#### Assignment
The number needed is how many lines of the data hold the string "badge". Give that number and nothing more.

───── Records shown

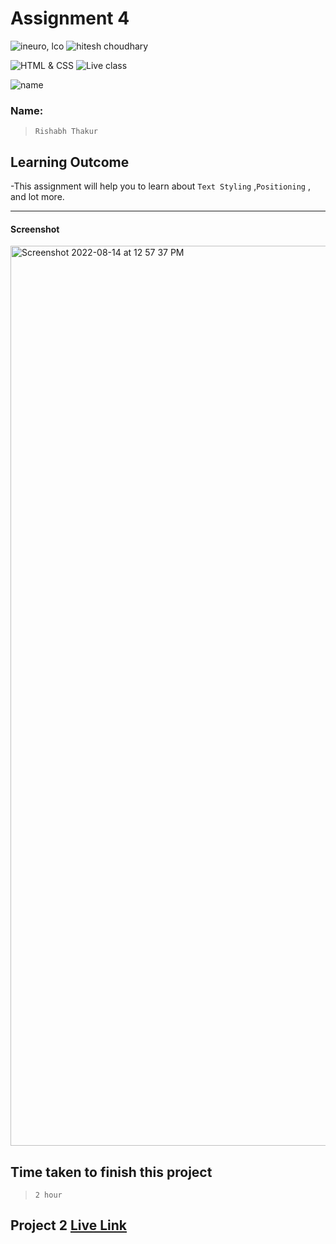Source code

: # Assignment 4

![ineuro, lco](https://img.shields.io/badge/iNeuron-LCO-green)
![hitesh choudhary](https://img.shields.io/badge/Hitesh--Choudhary-Full--stack--JS--bootcamp-red)

![HTML & CSS](https://img.shields.io/badge/HTML-CSS-orange)
![Live class](https://img.shields.io/badge/LIVE--CLASS-PROJECT--4-lightgrey)

![name](https://img.shields.io/badge/Rishabh-Thakur-lightgrey)

### Name:

> `Rishabh Thakur`



## Learning Outcome
  -This assignment will help you to learn about `Text Styling` ,`Positioning` , and lot more.

---

#### Screenshot
<img width="1440" alt="Screenshot 2022-08-14 at 12 57 37 PM" src="https://user-images.githubusercontent.com/74073486/184526904-66c2c457-cb04-475b-aad3-dfeb8da74de6.png">


## Time taken to finish this project

> `2 hour`

## Project 2 [Live Link](https://digital-marketing-home-page-ashy.vercel.app)

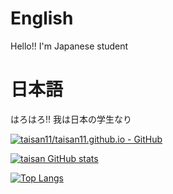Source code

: # English
Hello!! I'm Japanese student
# 日本語
はろはろ!! 我は日本の学生なり



[![taisan11/taisan11.github.io - GitHub](https://gh-card.dev/repos/taisan11/taisan11.github.io.svg)](https://github.com/taisan11/taisan11.github.io)

[![taisan GitHub stats](https://github-readme-stats.vercel.app/api?username=taisan11&theme=vue-dark&show_icons=true)](https://github.com/mo-ri-regen/github-readme-stats)

[![Top Langs](https://github-readme-stats.vercel.app/api/top-langs/?username=taisan11&theme=vue-dark&show_icons=true&layout=compact)](https://github.com/mo-ri-regen/github-readme-stats)

<!---
taisan11/taisan11 is a ✨ special ✨ repository because its `README.md` (this file) appears on your GitHub profile.
You can click the Preview link to take a look at your changes.
--->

──────────

#### Answer to this exercise
5